= Beginning of Section =

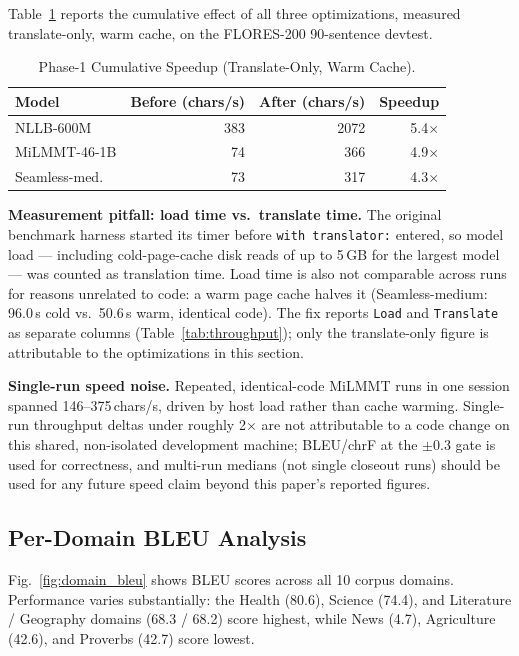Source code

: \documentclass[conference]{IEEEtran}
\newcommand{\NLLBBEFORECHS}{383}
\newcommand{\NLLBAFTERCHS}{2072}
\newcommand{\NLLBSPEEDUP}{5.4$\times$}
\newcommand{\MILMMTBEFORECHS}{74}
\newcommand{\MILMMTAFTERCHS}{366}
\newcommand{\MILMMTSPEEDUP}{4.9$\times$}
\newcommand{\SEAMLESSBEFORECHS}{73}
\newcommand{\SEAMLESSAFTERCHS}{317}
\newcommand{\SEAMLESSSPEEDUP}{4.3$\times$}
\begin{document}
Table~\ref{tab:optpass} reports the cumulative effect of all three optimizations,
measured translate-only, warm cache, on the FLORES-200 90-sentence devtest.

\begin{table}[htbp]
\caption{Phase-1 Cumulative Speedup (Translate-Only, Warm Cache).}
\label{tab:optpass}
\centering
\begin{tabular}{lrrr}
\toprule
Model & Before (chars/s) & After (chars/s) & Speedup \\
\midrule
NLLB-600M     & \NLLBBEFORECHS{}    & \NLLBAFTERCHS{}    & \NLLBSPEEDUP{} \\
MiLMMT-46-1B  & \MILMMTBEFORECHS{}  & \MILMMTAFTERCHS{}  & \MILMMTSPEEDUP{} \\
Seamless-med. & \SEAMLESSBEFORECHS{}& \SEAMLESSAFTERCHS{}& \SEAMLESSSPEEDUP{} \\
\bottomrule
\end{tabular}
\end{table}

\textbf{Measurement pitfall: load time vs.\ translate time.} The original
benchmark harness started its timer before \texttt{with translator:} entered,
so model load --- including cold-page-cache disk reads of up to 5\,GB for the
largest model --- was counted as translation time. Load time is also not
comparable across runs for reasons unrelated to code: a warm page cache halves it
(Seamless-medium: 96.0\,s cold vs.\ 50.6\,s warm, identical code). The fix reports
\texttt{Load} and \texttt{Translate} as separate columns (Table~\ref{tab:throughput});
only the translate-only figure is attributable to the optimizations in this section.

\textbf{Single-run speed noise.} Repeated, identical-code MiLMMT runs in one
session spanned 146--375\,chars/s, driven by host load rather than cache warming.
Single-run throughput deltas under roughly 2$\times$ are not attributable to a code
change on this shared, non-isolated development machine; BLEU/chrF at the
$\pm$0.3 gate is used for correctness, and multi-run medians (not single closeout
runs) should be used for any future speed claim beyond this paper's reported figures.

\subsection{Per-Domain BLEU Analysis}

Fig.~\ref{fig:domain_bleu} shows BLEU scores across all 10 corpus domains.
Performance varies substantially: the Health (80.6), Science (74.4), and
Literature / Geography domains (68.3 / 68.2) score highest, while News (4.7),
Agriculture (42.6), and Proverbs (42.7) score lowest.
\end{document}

= End of Section =
= Beginning of Section =

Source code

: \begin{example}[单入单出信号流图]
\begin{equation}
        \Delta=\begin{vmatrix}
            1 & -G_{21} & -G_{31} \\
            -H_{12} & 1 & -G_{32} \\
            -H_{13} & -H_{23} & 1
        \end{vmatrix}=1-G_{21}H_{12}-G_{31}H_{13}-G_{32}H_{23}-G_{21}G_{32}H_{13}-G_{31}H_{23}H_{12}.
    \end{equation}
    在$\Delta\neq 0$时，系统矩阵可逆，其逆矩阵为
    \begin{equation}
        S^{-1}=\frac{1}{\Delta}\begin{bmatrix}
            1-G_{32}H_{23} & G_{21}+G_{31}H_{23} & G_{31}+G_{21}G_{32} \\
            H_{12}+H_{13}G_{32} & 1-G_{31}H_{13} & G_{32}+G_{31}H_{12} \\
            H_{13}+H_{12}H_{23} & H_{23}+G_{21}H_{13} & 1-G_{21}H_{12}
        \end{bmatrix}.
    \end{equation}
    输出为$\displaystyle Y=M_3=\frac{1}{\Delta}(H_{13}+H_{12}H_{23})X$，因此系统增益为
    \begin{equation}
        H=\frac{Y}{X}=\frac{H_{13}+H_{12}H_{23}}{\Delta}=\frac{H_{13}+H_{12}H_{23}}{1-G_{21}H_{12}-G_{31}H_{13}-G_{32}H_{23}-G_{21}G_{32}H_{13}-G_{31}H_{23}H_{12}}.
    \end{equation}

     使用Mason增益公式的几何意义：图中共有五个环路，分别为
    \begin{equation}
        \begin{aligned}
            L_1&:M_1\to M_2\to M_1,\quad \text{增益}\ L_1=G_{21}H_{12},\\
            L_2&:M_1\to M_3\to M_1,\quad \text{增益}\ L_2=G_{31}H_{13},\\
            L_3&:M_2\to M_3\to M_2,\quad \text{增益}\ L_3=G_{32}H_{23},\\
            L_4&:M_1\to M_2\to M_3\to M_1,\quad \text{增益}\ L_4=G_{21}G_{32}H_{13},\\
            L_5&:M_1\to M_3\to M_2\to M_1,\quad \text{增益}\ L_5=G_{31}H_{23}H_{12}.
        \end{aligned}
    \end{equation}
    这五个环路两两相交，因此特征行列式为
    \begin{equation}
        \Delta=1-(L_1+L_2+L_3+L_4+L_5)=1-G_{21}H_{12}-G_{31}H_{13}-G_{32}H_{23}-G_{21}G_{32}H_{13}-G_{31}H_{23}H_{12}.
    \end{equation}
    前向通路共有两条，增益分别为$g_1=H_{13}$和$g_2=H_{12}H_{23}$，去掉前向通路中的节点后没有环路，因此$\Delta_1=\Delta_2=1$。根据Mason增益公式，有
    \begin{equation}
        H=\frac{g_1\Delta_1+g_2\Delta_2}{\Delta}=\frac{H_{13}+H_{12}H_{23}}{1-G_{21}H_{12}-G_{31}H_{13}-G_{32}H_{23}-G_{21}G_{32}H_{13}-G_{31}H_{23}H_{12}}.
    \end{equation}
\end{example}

= End of Section =
= Beginning of Section =

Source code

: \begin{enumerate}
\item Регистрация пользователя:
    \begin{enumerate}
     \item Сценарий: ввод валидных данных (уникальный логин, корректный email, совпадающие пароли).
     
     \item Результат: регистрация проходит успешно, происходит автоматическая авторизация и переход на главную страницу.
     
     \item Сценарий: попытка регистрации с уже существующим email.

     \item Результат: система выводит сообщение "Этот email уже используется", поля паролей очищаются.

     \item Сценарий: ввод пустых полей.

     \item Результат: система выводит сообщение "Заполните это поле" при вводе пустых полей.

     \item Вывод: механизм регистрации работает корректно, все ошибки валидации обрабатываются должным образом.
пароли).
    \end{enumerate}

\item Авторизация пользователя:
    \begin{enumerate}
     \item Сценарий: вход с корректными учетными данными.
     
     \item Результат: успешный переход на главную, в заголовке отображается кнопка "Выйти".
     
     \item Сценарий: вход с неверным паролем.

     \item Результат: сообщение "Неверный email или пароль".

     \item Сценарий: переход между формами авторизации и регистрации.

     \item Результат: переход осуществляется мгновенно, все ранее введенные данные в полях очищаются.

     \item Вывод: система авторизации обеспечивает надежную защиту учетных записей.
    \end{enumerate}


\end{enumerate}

= End of Section =

Work request
Across the entries, how many lines contain "chars"? Reply with the number only.

Answer box
2